== Entries shown
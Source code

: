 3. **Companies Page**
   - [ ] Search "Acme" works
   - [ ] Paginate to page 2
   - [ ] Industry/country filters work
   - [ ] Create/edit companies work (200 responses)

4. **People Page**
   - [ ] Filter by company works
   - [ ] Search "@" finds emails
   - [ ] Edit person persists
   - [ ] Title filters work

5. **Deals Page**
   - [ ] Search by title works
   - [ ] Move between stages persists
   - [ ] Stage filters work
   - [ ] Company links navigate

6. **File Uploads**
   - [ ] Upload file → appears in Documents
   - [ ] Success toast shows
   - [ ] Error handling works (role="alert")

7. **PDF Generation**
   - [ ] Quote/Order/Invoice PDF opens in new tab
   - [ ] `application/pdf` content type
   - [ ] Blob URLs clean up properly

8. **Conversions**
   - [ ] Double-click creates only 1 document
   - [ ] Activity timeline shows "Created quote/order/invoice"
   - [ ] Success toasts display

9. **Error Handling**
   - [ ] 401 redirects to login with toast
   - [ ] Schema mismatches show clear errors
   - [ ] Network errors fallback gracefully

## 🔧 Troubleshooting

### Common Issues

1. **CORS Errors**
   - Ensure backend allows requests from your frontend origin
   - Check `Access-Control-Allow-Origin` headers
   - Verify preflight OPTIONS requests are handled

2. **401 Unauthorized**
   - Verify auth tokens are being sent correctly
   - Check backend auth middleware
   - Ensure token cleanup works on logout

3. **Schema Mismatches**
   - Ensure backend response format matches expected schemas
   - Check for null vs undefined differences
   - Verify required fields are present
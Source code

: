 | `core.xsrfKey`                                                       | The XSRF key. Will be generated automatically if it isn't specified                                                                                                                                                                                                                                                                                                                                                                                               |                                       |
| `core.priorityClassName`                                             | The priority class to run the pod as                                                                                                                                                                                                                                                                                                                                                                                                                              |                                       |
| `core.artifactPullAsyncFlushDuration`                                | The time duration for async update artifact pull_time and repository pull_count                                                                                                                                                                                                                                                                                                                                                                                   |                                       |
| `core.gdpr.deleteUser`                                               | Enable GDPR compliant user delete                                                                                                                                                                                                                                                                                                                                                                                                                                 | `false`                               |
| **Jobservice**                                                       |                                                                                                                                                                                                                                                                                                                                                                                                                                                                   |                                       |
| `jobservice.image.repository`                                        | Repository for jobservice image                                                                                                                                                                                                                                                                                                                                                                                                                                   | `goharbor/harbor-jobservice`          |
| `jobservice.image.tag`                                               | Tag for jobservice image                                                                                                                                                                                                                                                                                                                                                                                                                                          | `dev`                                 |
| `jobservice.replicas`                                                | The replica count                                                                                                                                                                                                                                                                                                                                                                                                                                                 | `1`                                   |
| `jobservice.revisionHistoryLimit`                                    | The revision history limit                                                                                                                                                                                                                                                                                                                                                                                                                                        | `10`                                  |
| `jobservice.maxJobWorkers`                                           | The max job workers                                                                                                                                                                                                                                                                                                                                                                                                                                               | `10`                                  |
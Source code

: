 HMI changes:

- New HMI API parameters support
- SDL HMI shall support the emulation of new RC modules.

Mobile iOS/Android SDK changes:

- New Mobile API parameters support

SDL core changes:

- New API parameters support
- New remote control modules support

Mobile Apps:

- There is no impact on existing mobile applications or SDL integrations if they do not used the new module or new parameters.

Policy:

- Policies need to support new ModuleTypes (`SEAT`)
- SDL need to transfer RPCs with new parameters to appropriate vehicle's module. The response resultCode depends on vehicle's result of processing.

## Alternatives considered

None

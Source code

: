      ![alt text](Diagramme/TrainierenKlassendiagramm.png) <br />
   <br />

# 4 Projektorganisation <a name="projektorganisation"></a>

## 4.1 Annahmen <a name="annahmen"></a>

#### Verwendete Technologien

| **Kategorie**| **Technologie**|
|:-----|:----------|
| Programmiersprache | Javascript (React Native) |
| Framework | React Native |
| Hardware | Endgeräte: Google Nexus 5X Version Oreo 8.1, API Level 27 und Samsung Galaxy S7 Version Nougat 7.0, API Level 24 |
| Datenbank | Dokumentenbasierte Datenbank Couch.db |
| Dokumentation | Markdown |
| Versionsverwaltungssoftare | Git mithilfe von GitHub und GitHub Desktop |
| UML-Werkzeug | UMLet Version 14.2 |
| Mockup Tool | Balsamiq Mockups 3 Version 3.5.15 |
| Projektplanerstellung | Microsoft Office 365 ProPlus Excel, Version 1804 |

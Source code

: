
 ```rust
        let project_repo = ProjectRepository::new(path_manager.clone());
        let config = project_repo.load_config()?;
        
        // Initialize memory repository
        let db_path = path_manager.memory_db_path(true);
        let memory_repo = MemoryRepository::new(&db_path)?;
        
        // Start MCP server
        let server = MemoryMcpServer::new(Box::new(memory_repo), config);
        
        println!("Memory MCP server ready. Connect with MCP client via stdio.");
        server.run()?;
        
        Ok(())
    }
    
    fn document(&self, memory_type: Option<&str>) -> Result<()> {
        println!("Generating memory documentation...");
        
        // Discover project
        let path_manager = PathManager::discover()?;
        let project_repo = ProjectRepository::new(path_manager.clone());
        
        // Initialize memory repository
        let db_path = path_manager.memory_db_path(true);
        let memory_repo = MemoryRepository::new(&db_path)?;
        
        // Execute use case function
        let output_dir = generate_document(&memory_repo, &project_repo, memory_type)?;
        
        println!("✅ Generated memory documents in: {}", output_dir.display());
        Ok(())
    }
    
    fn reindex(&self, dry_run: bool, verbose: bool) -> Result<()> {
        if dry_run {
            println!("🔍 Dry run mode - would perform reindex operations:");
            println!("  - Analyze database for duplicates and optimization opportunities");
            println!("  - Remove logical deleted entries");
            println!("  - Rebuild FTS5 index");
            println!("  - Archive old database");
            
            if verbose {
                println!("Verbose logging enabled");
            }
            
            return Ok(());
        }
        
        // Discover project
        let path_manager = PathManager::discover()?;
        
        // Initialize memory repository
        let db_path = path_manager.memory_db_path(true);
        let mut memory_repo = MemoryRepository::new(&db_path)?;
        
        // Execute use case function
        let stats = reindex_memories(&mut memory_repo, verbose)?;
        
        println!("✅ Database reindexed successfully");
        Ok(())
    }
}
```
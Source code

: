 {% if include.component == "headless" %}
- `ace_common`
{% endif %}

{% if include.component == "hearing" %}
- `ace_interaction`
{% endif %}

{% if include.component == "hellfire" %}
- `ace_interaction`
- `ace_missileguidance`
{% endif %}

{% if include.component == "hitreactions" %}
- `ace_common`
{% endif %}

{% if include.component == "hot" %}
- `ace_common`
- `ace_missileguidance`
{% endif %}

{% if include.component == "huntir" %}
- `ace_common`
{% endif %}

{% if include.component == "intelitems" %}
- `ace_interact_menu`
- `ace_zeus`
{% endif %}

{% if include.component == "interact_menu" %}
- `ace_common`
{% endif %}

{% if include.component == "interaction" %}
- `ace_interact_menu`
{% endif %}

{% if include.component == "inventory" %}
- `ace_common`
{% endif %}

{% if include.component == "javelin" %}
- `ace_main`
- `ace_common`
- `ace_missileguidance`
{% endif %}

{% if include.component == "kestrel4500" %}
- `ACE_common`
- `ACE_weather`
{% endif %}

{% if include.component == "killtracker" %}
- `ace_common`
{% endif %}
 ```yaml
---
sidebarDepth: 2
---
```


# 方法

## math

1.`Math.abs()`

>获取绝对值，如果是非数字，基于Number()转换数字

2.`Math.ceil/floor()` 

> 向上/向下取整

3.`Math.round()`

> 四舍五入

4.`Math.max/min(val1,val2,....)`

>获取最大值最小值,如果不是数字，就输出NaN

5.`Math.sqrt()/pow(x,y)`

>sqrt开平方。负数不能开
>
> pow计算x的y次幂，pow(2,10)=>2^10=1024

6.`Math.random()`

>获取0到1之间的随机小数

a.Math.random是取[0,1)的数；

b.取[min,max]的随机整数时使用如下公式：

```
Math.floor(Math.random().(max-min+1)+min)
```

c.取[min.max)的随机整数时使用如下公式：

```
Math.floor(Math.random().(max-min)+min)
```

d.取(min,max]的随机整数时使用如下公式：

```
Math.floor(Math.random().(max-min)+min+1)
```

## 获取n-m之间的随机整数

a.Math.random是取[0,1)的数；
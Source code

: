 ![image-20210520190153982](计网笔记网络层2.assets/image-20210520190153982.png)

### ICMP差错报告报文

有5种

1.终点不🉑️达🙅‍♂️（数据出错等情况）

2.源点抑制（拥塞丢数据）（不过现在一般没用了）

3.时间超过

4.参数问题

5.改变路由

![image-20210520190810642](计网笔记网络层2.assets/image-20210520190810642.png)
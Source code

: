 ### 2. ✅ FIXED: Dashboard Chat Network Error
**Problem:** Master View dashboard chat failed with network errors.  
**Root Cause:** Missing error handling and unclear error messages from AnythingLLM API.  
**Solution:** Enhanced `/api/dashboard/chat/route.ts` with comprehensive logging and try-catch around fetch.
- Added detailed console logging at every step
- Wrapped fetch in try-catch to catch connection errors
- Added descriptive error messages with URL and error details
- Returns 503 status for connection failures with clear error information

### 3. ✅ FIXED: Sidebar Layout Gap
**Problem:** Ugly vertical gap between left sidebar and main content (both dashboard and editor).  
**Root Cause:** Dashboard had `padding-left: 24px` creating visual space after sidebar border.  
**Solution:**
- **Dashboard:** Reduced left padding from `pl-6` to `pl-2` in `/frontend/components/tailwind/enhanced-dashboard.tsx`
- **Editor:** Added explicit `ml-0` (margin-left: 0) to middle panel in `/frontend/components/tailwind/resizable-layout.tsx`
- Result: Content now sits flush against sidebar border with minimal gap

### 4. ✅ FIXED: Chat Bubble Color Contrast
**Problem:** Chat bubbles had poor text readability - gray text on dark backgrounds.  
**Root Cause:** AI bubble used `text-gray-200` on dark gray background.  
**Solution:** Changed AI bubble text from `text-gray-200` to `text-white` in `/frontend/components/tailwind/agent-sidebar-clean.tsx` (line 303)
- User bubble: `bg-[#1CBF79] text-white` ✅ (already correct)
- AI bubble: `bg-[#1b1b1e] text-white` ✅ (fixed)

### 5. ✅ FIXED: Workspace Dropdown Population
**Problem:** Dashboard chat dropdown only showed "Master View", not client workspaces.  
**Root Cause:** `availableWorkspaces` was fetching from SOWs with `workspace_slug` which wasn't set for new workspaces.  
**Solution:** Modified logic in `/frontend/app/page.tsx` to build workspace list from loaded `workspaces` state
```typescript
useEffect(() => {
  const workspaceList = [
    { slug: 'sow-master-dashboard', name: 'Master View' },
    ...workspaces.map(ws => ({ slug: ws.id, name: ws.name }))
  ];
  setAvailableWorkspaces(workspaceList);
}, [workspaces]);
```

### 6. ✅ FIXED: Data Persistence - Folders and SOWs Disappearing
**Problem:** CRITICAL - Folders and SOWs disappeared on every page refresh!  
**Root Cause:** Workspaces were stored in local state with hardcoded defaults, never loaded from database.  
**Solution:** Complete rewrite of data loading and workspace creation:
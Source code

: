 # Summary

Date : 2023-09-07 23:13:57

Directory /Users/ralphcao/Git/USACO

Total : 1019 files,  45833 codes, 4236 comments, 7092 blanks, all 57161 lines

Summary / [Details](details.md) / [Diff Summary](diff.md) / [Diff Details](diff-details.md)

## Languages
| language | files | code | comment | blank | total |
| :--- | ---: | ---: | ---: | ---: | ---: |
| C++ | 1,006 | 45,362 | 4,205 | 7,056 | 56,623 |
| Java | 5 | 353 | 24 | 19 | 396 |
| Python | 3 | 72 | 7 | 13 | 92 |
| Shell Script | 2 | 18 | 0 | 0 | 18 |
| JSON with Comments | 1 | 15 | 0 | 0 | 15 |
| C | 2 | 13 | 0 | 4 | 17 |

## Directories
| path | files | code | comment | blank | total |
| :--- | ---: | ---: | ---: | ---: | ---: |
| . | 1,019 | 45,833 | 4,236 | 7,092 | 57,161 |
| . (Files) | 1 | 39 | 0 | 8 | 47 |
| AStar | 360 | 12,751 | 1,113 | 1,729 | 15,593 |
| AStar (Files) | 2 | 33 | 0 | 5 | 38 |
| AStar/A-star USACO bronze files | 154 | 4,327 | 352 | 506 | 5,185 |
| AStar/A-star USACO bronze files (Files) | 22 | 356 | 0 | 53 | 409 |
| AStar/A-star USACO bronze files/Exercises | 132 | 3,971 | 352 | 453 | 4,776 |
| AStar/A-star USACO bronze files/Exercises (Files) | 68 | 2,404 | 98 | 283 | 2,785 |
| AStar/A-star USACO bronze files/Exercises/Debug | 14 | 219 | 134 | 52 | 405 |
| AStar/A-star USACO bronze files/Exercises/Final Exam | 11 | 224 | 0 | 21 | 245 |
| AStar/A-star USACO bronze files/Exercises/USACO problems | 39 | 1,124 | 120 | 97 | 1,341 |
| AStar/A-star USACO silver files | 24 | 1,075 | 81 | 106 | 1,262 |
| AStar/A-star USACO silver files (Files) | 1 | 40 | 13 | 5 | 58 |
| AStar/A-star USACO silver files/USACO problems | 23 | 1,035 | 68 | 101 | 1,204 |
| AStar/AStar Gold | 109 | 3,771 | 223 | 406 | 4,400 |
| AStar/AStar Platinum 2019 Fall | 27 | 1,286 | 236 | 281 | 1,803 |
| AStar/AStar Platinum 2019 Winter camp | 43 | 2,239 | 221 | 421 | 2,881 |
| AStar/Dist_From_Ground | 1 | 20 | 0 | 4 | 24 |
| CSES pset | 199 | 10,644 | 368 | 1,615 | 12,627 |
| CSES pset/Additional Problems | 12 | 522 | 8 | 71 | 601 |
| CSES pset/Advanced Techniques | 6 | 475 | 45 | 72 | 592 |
====
### Problem details
Going back over the entries above, copy word for word every line from the one that has "3. **Companies Page**" on through the one that has "- [ ] Double-click creates only 1 document".

### Exercise result
: 3. **Companies Page**
   - [ ] Search "Acme" works
   - [ ] Paginate to page 2
   - [ ] Industry/country filters work
   - [ ] Create/edit companies work (200 responses)

4. **People Page**
   - [ ] Filter by company works
   - [ ] Search "@" finds emails
   - [ ] Edit person persists
   - [ ] Title filters work

5. **Deals Page**
   - [ ] Search by title works
   - [ ] Move between stages persists
   - [ ] Stage filters work
   - [ ] Company links navigate

6. **File Uploads**
   - [ ] Upload file → appears in Documents
   - [ ] Success toast shows
   - [ ] Error handling works (role="alert")

7. **PDF Generation**
   - [ ] Quote/Order/Invoice PDF opens in new tab
   - [ ] `application/pdf` content type
   - [ ] Blob URLs clean up properly

8. **Conversions**
   - [ ] Double-click creates only 1 document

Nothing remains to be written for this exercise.